Extraordinaire film
de Tod Browning, indissociable de la performance incroyable de Lon Chaney.
Cette performance est à la fois celle d’un athlète contorsionniste (il faut le
voir boire tranquillement un verre en le tenant avec ses pieds) et celle d’un
acteur exceptionnel : en un instant son visage passe de l’amour à la haine, de
l’espoir le plus fou au désespoir. Le jeu de son visage, très expressif, apparaît étonnamment moderne.
Browning, avant
même Freaks, se passionne déjà pour
le cirque et pour la difformité. C’est que l’univers du cirque permet de jouer
à la fois sur la frontière entre la réalité et l’apparence (avec la mise en
scène des numéros de cirque) et sur la différence – ici très ténue – entre la
normalité et la monstruosité. Et si on retrouve un trio amoureux classique (une
femme et deux prétendants), les choses sortent vite de l’ordinaire :
Malabar est un hercule, Alonzo n’a pas de bras et Nanon a une phobie des hommes
qui la touchent sans cesse. Et le numéro de lanceur de couteaux que fait Alonzo
avec Nanon prend des connotations sexuelles étonnantes dès les premières scènes
(le numéro consistant à la déshabiller grâce à sa virtuosité au couteau).
Mais cette
histoire qui peut sembler simple s'épaissit considérablement grâce au
personnage d’Alonzo. D’une part Alonzo n’est pas celui qu’il dit être (sa
difformité n’est pas celle que l’on croit) : dans ce monde de faux-semblant
qu’est le cirque, le voilà qui dupe son monde. D’autre part, et c’est là que le
personnage atteint des sommets tragiques, il allie sa duplicité criminelle avec
une sincérité amoureuse totale qui le conduira jusqu’au don de soi le plus
absolu. Ce paradoxe dans la personnalité d’Alonzo enrichit le romanesque du film et le conduit vers une fatalité tragique.

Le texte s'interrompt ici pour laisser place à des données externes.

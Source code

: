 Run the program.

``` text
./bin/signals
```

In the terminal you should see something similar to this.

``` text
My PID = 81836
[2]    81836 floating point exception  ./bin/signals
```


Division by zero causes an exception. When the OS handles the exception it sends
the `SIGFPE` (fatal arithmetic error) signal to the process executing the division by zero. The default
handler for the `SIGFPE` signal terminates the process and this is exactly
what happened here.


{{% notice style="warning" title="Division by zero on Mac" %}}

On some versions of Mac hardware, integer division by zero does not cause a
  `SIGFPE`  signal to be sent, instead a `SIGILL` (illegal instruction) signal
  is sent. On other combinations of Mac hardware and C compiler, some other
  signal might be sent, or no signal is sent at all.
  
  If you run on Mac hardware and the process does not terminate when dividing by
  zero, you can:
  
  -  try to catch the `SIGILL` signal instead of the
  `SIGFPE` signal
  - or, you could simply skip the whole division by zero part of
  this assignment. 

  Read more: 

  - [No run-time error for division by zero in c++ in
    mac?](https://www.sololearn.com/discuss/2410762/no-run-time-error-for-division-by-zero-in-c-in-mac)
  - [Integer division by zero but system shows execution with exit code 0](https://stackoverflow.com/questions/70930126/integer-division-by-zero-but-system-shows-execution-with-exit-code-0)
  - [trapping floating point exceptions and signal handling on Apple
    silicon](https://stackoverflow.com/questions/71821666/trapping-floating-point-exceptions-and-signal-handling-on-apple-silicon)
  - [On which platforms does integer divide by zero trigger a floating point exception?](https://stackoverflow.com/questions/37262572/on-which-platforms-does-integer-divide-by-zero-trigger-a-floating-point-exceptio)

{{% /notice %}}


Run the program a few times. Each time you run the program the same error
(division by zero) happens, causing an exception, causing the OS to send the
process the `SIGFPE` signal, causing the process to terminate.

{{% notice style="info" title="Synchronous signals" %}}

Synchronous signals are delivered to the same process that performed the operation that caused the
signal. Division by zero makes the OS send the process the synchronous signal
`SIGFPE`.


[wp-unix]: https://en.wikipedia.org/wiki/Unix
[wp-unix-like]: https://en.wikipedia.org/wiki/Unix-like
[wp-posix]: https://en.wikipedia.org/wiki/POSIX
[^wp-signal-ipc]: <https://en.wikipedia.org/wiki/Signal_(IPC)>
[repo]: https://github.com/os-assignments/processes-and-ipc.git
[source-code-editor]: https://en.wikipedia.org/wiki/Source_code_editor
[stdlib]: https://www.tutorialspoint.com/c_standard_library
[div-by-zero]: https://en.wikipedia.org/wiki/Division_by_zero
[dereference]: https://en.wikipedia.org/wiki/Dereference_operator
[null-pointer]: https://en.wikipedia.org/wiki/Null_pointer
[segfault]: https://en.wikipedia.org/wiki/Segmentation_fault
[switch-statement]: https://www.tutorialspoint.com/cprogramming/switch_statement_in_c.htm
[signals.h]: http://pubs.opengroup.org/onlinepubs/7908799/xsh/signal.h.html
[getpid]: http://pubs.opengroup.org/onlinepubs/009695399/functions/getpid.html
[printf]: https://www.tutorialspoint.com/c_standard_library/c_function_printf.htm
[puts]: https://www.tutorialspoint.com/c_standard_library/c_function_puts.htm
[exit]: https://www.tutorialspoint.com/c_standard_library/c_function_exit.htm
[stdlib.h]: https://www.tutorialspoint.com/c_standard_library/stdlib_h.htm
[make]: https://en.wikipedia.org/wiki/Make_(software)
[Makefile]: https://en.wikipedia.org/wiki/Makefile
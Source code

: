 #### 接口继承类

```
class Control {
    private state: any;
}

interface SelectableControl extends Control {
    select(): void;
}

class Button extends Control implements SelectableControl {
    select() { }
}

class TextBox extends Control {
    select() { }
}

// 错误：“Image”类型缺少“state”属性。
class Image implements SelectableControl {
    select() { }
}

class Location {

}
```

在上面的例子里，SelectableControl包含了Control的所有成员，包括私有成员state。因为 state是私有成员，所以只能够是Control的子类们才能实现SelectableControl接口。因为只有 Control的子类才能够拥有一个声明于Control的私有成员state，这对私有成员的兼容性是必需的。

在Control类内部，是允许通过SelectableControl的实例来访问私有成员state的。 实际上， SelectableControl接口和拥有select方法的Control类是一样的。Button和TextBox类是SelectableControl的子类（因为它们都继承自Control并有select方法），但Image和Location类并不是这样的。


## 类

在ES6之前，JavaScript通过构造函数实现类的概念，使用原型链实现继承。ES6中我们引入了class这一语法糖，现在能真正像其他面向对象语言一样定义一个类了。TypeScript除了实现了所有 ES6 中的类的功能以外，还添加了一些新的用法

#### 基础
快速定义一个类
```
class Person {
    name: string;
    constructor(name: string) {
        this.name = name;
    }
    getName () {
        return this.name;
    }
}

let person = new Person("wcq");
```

L’erreur d’Alonzo, sans doute, est de vouloir résoudre ce paradoxe en faisant se rejoindre le mensonge et
la réalité. C’est en adoptant un corps monstrueux qu'il peut tourner le dos à son passé criminel. Le film, alors, entremêle la plus belle poésie et la plus
grande cruauté et la beauté la plus douce avec la plus grande monstruosité, que ce soit
celles de l’âme ou celles du corps.
Une fois encore
on voit qu’en ces dernières années du muet le cinéma atteint les sommets, imprègne le cerveau d’images,
excite l’imaginaire et la réflexion, avec peu de paroles, sans emphase, en
convoquant les émotions humaines ou en s’appuyant sur des expressions
universelles, comme ici le visage tordu de douleur de Lon Chaney.